Numerical Simulation of Ionospheric Depletions Resulting From Rocket Launches Using a General Circulation Model
George William Bowden, Philippe Lorrain, Melrose Brown
Abstract
Abstract Rocket exhaust plumes have been observed to cause large‐scale depletions of ionospheric plasmas (“ionospheric holes”). In the F region, charge exchange reactions occur between O + ions and exhaust species such as H 2 O, H 2 , and CO 2 to form ions, which then undergo rapid dissociative recombination. The Global Ionosphere‐Thermosphere Model (GITM) was extended to include these chemical reactions and appropriate source terms to represent rocket exhaust plumes. The resulting model allowed for the detailed simulation of advection, diffusion, and chemical interactions of rocket exhaust gasses in the upper atmosphere. This model was applied to ionospheric depletions resulting from the launches of Jason‐3 and FORMOSAT‐5 on SpaceX Falcon 9 rockets from Vandenberg Air Force Base. Outputs from the model were compared with GNSS, ionosonde, and satellite Langmuir probe measurements.
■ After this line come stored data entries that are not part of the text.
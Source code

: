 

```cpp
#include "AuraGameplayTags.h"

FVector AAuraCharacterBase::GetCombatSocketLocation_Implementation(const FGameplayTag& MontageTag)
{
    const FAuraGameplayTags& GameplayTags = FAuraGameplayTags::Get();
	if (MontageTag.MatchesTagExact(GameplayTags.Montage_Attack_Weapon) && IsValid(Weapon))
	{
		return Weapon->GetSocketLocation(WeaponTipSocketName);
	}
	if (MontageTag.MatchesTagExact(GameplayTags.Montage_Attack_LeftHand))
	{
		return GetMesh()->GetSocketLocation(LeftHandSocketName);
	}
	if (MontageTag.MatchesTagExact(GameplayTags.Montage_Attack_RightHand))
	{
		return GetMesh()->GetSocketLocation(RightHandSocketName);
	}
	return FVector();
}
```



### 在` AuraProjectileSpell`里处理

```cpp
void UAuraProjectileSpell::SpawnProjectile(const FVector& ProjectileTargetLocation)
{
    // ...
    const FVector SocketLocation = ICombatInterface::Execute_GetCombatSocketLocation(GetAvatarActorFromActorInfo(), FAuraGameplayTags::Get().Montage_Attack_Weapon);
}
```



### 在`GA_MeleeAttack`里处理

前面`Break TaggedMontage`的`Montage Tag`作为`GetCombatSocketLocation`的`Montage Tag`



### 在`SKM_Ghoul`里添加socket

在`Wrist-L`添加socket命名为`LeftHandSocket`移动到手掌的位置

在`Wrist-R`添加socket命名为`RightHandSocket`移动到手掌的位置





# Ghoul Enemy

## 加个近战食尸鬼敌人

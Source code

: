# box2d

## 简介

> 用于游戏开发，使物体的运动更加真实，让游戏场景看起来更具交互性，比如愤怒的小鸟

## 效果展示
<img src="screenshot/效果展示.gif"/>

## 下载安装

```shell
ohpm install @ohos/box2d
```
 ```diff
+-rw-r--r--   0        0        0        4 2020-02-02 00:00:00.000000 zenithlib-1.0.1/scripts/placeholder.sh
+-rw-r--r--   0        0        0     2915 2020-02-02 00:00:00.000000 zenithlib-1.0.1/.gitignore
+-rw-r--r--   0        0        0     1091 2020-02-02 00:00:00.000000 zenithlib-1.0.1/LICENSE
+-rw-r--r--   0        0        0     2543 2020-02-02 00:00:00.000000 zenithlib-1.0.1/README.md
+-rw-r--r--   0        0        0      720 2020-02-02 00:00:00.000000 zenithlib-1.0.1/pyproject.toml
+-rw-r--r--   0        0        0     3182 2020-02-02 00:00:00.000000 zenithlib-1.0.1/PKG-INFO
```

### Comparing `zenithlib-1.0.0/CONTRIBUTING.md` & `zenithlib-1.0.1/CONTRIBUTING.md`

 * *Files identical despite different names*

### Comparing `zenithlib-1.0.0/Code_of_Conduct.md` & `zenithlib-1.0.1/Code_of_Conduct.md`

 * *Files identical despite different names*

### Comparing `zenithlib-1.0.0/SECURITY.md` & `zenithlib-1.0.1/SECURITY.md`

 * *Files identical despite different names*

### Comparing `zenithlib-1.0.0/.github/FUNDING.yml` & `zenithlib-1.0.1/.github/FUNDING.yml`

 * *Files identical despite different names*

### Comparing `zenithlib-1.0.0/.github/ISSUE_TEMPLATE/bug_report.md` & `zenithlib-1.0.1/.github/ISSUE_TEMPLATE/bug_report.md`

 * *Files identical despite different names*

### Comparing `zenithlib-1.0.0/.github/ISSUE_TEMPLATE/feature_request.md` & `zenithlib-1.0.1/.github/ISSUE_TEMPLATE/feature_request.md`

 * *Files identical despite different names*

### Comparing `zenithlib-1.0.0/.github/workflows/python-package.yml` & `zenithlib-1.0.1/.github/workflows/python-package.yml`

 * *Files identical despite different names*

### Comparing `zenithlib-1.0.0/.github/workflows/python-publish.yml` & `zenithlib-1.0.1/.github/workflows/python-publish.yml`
Simulation indicated that the FORMOSAT‐5 launch resulted in a far larger and longer‐lived ionospheric depletion than the Jason‐3 launch, consistent with observations. These differences resulted primarily from the deposition of exhaust gasses at higher altitudes in the former case, which resulted in longer residence times in the upper F region where ionospheric plasma was replenished more slowly. Simulation of the FORMOSAT‐5 launch reproduced the approximate size, shape, and motion of the observed ionospheric depletion, which reflected the advection and diffusion of the rocket exhaust gasses through the thermosphere.